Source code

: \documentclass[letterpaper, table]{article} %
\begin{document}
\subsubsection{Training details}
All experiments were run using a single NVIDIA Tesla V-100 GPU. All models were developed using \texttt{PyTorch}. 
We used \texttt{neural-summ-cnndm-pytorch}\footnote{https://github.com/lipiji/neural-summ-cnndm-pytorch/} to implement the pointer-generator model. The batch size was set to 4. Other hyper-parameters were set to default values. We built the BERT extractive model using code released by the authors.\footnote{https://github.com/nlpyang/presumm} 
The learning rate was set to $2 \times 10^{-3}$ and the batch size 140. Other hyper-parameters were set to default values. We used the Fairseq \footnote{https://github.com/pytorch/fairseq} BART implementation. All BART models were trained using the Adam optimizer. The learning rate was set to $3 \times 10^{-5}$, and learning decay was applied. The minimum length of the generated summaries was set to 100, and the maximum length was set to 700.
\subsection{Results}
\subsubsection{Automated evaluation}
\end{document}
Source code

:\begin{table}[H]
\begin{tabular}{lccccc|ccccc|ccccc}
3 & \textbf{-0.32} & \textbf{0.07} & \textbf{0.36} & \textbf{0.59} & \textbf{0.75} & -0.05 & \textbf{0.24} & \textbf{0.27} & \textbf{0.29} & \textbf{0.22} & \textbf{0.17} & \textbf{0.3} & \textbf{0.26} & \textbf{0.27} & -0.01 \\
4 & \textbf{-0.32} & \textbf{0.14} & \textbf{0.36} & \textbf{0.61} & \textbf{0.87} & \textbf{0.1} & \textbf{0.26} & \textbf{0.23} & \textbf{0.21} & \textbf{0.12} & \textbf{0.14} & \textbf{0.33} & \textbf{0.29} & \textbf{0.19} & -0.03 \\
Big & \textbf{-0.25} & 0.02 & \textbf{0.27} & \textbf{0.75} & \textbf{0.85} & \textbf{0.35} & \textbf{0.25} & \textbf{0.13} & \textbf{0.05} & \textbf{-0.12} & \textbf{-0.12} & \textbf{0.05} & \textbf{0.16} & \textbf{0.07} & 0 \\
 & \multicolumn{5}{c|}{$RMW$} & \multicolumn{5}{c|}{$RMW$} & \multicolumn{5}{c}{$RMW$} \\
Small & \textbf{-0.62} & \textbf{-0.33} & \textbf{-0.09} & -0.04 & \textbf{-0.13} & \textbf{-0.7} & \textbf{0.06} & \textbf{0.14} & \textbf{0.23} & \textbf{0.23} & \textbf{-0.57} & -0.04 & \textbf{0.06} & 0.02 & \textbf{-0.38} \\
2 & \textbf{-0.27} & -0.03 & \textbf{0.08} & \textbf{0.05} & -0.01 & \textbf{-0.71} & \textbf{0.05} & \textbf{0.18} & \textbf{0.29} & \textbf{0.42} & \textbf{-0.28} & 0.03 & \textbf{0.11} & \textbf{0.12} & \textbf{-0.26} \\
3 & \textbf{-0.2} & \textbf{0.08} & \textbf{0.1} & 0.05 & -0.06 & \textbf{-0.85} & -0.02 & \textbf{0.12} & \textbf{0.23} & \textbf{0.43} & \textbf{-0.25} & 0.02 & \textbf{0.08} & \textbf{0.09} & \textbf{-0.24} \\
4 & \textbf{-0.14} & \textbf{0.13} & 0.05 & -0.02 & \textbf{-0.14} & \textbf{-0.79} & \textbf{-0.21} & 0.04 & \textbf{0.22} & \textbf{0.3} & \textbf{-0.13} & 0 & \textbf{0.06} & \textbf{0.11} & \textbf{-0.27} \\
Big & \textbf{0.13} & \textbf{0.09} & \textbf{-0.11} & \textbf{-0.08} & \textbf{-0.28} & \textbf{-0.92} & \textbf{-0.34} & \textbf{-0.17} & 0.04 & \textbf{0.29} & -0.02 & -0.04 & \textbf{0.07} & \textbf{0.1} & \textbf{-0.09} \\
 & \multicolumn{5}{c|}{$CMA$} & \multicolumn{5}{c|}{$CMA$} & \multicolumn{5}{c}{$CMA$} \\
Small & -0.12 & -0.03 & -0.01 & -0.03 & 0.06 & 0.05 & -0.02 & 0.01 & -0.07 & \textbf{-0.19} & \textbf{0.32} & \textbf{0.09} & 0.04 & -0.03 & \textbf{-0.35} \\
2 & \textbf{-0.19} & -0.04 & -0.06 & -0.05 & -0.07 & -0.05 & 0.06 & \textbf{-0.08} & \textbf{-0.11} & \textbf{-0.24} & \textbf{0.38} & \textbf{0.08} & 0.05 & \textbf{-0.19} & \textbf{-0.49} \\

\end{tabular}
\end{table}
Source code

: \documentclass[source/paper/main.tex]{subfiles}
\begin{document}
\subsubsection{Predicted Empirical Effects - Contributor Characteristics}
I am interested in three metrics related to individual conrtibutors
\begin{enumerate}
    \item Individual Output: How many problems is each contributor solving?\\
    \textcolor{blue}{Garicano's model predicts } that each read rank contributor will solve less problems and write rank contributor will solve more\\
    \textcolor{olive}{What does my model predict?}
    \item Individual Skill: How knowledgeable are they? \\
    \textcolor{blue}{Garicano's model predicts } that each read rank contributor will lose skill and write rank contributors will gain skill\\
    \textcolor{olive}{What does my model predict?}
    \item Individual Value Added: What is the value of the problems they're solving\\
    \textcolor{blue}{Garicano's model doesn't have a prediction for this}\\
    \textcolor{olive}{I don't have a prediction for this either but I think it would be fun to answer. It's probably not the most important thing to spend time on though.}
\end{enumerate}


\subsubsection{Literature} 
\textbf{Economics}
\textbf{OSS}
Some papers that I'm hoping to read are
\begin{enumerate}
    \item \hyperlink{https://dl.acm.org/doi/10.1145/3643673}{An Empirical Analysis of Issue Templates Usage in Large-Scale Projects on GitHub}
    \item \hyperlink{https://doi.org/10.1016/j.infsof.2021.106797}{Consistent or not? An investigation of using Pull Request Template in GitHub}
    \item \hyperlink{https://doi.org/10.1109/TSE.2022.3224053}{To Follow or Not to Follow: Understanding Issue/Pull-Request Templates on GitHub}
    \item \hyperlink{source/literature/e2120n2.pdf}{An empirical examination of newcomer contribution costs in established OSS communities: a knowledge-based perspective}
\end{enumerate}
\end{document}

________________

REQUIREMENT
Which lines in the listing hold the word "predicts"? Copy them out.

OUTPUT BELOW
    \textcolor{blue}{Garicano's model predicts } that each read rank contributor will solve less problems and write rank contributor will solve more\\
    \textcolor{blue}{Garicano's model predicts } that each read rank contributor will lose skill and write rank contributors will gain skill\\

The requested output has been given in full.